À ce compte, comme on l’a remarqué, « la papauté infaillible n’est plus qu’une abstraction sublime, une entité métaphysique, perpétuellement occupée à s’admirer elle-même, mais incapable d’intervenir, si ce n’est nominalement, dans les affaires de ce monde sublunaire[3]. » Plût au ciel qu’il y eût aujourd’hui en Europe et en Amérique beaucoup de minimistes instruits à l’école du docteur Newman ! La paix de l’église et de l’état serait assurée ; mais on peut se demander si les accommodemens qu’il prêche avec une éloquence pleine d’onction sont en faveur à la cour de Rome. Il n’a pas été désavoué ni condamné, ce serait un acte bien grave que de désavouer le docteur Newman ; — qu’en penserait l’église anglo-romaine, où son nom est en honneur, où son autorité est considérable ? Déclarer que le docteur Newman n’est pas catholique serait condamner bien des gens à ne plus l’être. On peut remarquer toutefois que M. Manning a été promu aux premières dignités de l’église, qu’il a reçu le chapeau, et que selon toute vraisemblance M. Newman mourra docteur et simple oratorien. On peut remarquer aussi que son dernier écrit ne lui a valu aucune de ces lettres de félicitation et d’encouragement dont Rome est prodigue pour ceux qu’elle aime ; — est-il sûr que nul adulateur, que nul sycophante n’en ait jamais reçu ?
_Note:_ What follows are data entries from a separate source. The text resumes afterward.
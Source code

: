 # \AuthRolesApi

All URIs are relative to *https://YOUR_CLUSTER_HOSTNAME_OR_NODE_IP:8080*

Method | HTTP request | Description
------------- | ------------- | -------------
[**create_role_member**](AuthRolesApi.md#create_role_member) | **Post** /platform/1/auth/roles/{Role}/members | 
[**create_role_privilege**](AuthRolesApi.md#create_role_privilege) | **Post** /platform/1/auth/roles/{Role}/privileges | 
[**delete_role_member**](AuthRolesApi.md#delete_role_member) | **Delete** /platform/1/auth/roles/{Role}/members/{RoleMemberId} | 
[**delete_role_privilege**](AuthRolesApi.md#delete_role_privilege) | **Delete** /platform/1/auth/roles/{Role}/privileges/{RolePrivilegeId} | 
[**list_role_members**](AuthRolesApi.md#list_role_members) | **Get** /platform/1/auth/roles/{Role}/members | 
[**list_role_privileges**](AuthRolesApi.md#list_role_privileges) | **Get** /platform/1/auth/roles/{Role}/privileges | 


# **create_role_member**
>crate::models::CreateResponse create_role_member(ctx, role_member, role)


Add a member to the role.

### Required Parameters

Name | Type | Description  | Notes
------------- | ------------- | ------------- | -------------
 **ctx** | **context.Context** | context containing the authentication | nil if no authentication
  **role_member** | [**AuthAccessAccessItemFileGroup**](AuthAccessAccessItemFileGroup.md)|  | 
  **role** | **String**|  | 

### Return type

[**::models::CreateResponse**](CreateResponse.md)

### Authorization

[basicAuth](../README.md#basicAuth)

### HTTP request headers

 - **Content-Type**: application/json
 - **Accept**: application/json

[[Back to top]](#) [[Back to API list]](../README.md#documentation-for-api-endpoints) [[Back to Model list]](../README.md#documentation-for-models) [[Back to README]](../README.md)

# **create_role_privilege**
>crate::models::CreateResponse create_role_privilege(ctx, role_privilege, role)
Non, rien ne prouve que le minimisme soit en bonne odeur à Rome, rien ne prouve que « les prophètes voilés qui se tiennent derrière le trône » interprètent de la même manière que le docteur Newman les décrets du Vatican. Tout porte à croire au contraire qu’ils comptent se servir de ces décrets comme d’une arme de guerre, et qu’en les promulguant ils ont moins consulté le besoin des consciences que les intérêts de leur politique. Avant cette promulgation, manquait-il quelque chose à l’autorité dogmatique de l’église ? Assurément non. A-t-on voulu que le pape fût infaillible pour lui donner la liberté de compléter le Credo en proclamant de nouveaux articles de foi ? Il n’y a pas d’apparence, on sait à Rome qu’en fait de dogmes les consciences ont toute leur charge ; mais beaucoup de gens se permettaient de douter que Rome eût le droit d’intervenir dans les affaires politiques des états, et c’est ce doute impie et gallican qui a été condamné en 1870. Les prophètes voilés se sont promis d’écraser la tête du serpent ; le serpent, c’est la révolution, et la révolution, c’est tout gouvernement qui entend rester maître dans sa maison, qui n’admet pas que l’église soit un état dans l’état, un empire dans l’empire, et qui se croit autorisé à établir sans la consulter le mariage civil ou à proclamer la liberté de conscience dans un pays où la majorité est catholique. En 1855, le pape Pie IX a déclaré nulle et sans effet la loi piémontaise qui retirait aux ordres monastiques la personnalité civile, et il a excommunié quiconque avait pris part à la rédaction de cette loi. La même année, il a déclaré nuls et sans effet différens actes du gouvernement espagnol, y compris quelques mesures de tolérance à l’égard des cultes non-catholiques. Il a depuis condamné pour des crimes du même genre le gouvernement autrichien, le gouvernement mexicain, le gouvernement de la Nouvelle-Grenade, le gouvernement du Brésil. La majorité infaillibiliste du concile du Vatican a voulu donner aux anathèmes politiques du saint-père le caractère de décrets divins, et, lorsqu’au mois de février de cette année le pape Pie IX a déclaré nulles et non avenues les lois ecclésiastiques votées par le parlement prussien, M. de Bismarck était tenu de savoir que c’était bien Dieu qui lui parlait ; mais M. de Bismarck a sa dogmatique particulière, et les anathèmes ne l’affectent que lorsqu’ils se présentent à lui un pistolet au poing.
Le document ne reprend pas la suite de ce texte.